Wie sieht jedoch das Booking der Top-Faces aktuell aus? Müssen John Cena oder Sheamus irgendjemanden fürchten? Werden ihre jeweiligen Gegner souverän, gefährlich oder gar dominant dargestellt? Wird einem abschließenden Sieg in einer wochenlangen Fehde wirklich entgegengefiebert, weil sie ihre Tyrannen dann eeendlich besiegen können? Absolut nicht. John Cena und Sheamus gewinnen jedes ihrer Matches clean, es gibt in der gesamten Company keinen bedrohlichen oder dominanten Heel, der für einen der beiden auch nur die geringste Gefahr darstellen könnte. Warum ist das so? Weil nicht mal jene Heels, die nicht in Programmen stecken, ihr Standing durch klare und aggressive Siege steigern dürfen. Der dominante Part der Fehde fällt eigentlich immer dem Face zu, sodass das Interesse an der Konfrontation automatisch gen null sinkt. Warum sollte ich mir ansehen, ob Sheamus beim SummerSlam über Alberto del Rio triumphiert, wenn er ihn doch schon jede Woche vorführen darf?
Die vielzitierte Internet-Wrestling-Community feiert fast durchgängig die Heels der Company.
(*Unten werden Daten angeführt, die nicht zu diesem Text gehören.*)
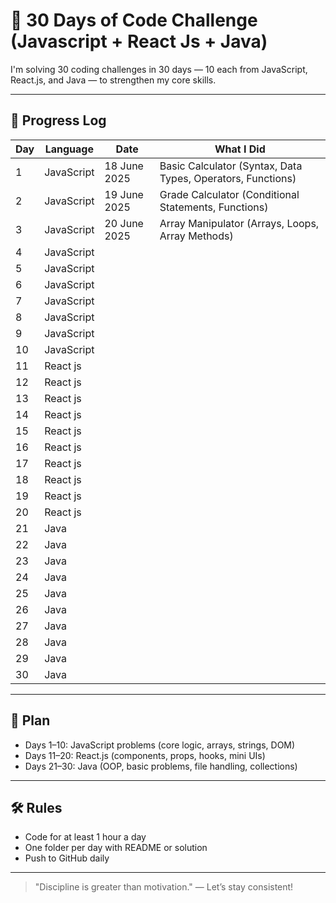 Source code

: # 🚀 30 Days of Code Challenge (Javascript + React Js + Java)

I'm solving 30 coding challenges in 30 days — 10 each from JavaScript, React.js, and Java — to strengthen my core skills.

---

## 📅 Progress Log

| Day | Language     | Date        | What I Did                                                          |
|-----|--------------|------------ |-------------------------------------------------------------------- |
| 1   | JavaScript   |18 June 2025 | Basic Calculator (Syntax, Data Types, Operators, Functions)         |
| 2   | JavaScript   |19 June 2025 | Grade Calculator (Conditional Statements, Functions)                |
| 3   | JavaScript   |20 June 2025 | Array Manipulator (Arrays, Loops, Array Methods)                    |
| 4   | JavaScript   |             |                                                                     |
| 5   | JavaScript   |             |                                                                     |
| 6   | JavaScript   |             |                                                                     |
| 7   | JavaScript   |             |                                                                     |
| 8   | JavaScript   |             |                                                                     |                                 
| 9   | JavaScript   |             |                                                                     |                                 
| 10  | JavaScript   |             |                                                                     |                                  
| 11  | React js     |             |                                                                     |                                  
| 12  | React js     |             |                                                                     |                                  
| 13  | React js     |             |                                                                     |
| 14  | React js     |             |                                                                     |
| 15  | React js     |             |                                                                     |
| 16  | React js     |             |                                                                     |
| 17  | React js     |             |                                                                     |
| 18  | React js     |             |                                                                     |
| 19  | React js     |             |                                                                     |
| 20  | React js     |             |                                                                     |
| 21  | Java         |             |                                                                     |
| 22  | Java         |             |                                                                     |
| 23  | Java         |             |                                                                     |
| 24  | Java         |             |                                                                     |
| 25  | Java         |             |                                                                     |
| 26  | Java         |             |                                                                     |
| 27  | Java         |             |                                                                     |
| 28  | Java         |             |                                                                     |
| 29  | Java         |             |                                                                     |
| 30  | Java         |             |                                                                     |


---

## 🎯 Plan

- Days 1–10: JavaScript problems (core logic, arrays, strings, DOM)
- Days 11–20: React.js (components, props, hooks, mini UIs)
- Days 21–30: Java (OOP, basic problems, file handling, collections)

---

## 🛠️ Rules

- Code for at least 1 hour a day
- One folder per day with README or solution
- Push to GitHub daily

---

> "Discipline is greater than motivation." — Let’s stay consistent!
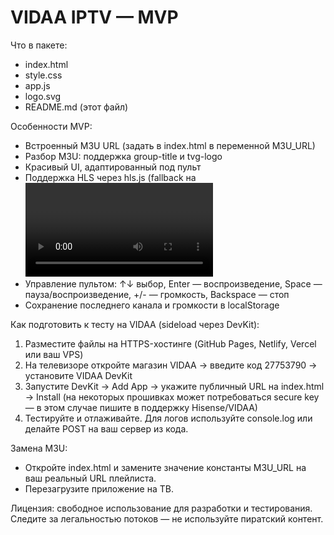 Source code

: 
VIDAA IPTV — MVP
=================

Что в пакете:
- index.html
- style.css
- app.js
- logo.svg
- README.md (этот файл)

Особенности MVP:
- Встроенный M3U URL (задать в index.html в переменной M3U_URL)
- Разбор M3U: поддержка group-title и tvg-logo
- Красивый UI, адаптированный под пульт
- Поддержка HLS через hls.js (fallback на <video>)
- Управление пультом: ↑↓ выбор, Enter — воспроизведение, Space — пауза/воспроизведение, +/- — громкость, Backspace — стоп
- Сохранение последнего канала и громкости в localStorage

Как подготовить к тесту на VIDAA (sideload через DevKit):
1) Разместите файлы на HTTPS-хостинге (GitHub Pages, Netlify, Vercel или ваш VPS)
2) На телевизоре откройте магазин VIDAA -> введите код 27753790 -> установите VIDAA DevKit
3) Запустите DevKit -> Add App -> укажите публичный URL на index.html -> Install
   (на некоторых прошивках может потребоваться secure key — в этом случае пишите в поддержку Hisense/VIDAA)
4) Тестируйте и отлаживайте. Для логов используйте console.log или делайте POST на ваш сервер из кода.

Замена M3U:
- Откройте index.html и замените значение константы M3U_URL на ваш реальный URL плейлиста.
- Перезагрузите приложение на ТВ.

Лицензия: свободное использование для разработки и тестирования. Следите за легальностью потоков — не используйте пиратский контент.

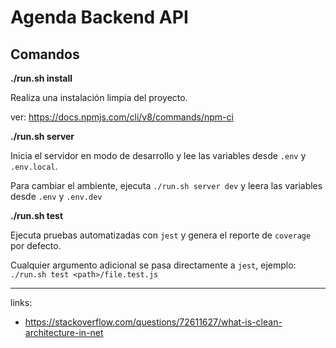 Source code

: # Agenda Backend API

## Comandos

**./run.sh install**

Realiza una instalación limpia del proyecto.

ver: https://docs.npmjs.com/cli/v8/commands/npm-ci

**./run.sh server**

Inicia el servidor en modo de desarrollo y lee las variables desde `.env` y `.env.local`.

Para cambiar el ambiente, ejecuta `./run.sh server dev` y leera las variables desde `.env` y `.env.dev`

**./run.sh test**

Ejecuta pruebas automatizadas con `jest` y genera el reporte de `coverage` por defecto.

Cualquier argumento adicional se pasa directamente a `jest`, ejemplo: `./run.sh test <path>/file.test.js`

---

links:

- https://stackoverflow.com/questions/72611627/what-is-clean-architecture-in-net
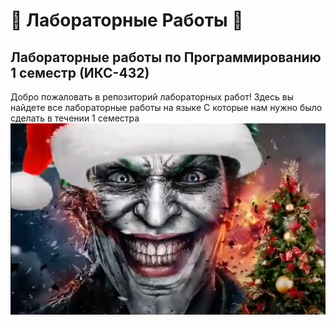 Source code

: # 🎄 Лабораторные Работы 🎄


## Лабораторные работы по Программированию 1 семестр (ИКС-432)

Добро пожаловать в репозиторий лабораторных работ! Здесь вы найдете все лабораторные работы на языке С которые нам нужно было сделать в течении 1 семестра 
![С новым 2025 годом!](https://github.com/nevertoomuch/programmirovanie-C/blob/main/christmaspresent)

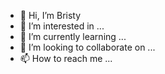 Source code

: - 👋 Hi, I’m Bristy
- 👀 I’m interested in ...
- 🌱 I’m currently learning ...
- 💞️ I’m looking to collaborate on ...
- 📫 How to reach me ...

<!---
Bristy is a ✨ special ✨ repository because its `README.md` (this file) appears on your GitHub profile.
You can click the Preview link to take a look at your changes.
--->
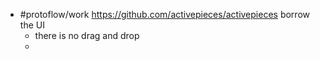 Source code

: - #protoflow/work https://github.com/activepieces/activepieces borrow the UI
	- there is no drag and drop
	- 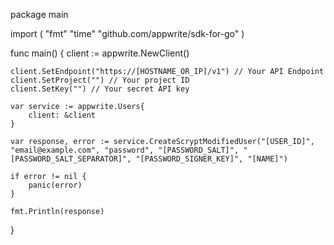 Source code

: package main

import (
    "fmt"
    "time"
    "github.com/appwrite/sdk-for-go"
)

func main() {
    client := appwrite.NewClient()

    client.SetEndpoint("https://[HOSTNAME_OR_IP]/v1") // Your API Endpoint
    client.SetProject("") // Your project ID
    client.SetKey("") // Your secret API key

    var service := appwrite.Users{
        client: &client
    }

    var response, error := service.CreateScryptModifiedUser("[USER_ID]", "email@example.com", "password", "[PASSWORD_SALT]", "[PASSWORD_SALT_SEPARATOR]", "[PASSWORD_SIGNER_KEY]", "[NAME]")

    if error != nil {
        panic(error)
    }

    fmt.Println(response)
}
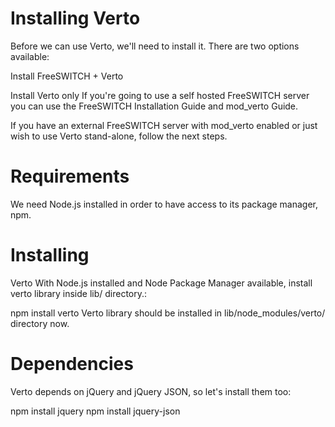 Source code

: # Installing Verto
Before we can use Verto, we'll need to install it. There are two options available:

Install FreeSWITCH + Verto

Install Verto only
If you're going to use a self hosted FreeSWITCH server you can use the FreeSWITCH Installation Guide and mod_verto Guide.

If you have an external FreeSWITCH server with mod_verto enabled or just wish to use Verto stand-alone, follow the next steps.

# Requirements
We need Node.js installed in order to have access to its package manager, npm.

# Installing
Verto
With Node.js installed and Node Package Manager available, install verto library inside lib/ directory.:

npm install verto
Verto library should be installed in lib/node_modules/verto/ directory now.

# Dependencies
Verto depends on jQuery and jQuery JSON, so let's install them too:

npm install jquery
npm install jquery-json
Nicht nur, weil sie die vermeintlich besseren Performer sind, sondern eben auch, weil sie die wahren Faces wurden. Wenn Daniel Bryan Woche für Woche von einer rachsüchtigen GM mit übermächtigen Gegnern konfrontiert würde, wünsche ich mir doch schon fast automatisch, dass Bryan am Ende siegreich aus der Konfrontation hervorgeht. Wenn Dolph Ziggler wochenlang den Job für Leute wie Brodus Clay machen muss, ist es für mich doch - allein wegen seines Talents - am Ende nur erfreulich, wenn er den Koffer bei Money in the Bank gewinnt.
WWE betreibt damit ein Booking, das äußert kontraproduktiv ist. Immer häufiger bekommen Heels gute, positive Reaktionen während Faces ausgebuht werden. Ihre Dominanz langweilt und regt nicht dazu an, für sie zu jubeln. Bis auf die Fans des FC Bayern will ja auch keiner, dass der FC Bayern erneut Deutscher Meister wird. Man fiebert automatisch mit dem Underdog und WWE verpasst es, die Faces als Underdogs und Heels gleichzeitig als Bedrohung darzustellen. Man opfert das langfristige Zuschauerinteresse an der Konfrontation immer häufiger dem momentanen Feel-Good-Moment. Niemand bezahlt für einen PPV, wenn das Face schon seit Wochen obenauf ist und der Sieg nur noch Formsache scheint, zumal der Underdog eh der Bösewicht ist, den man nicht gewinnen sehen will.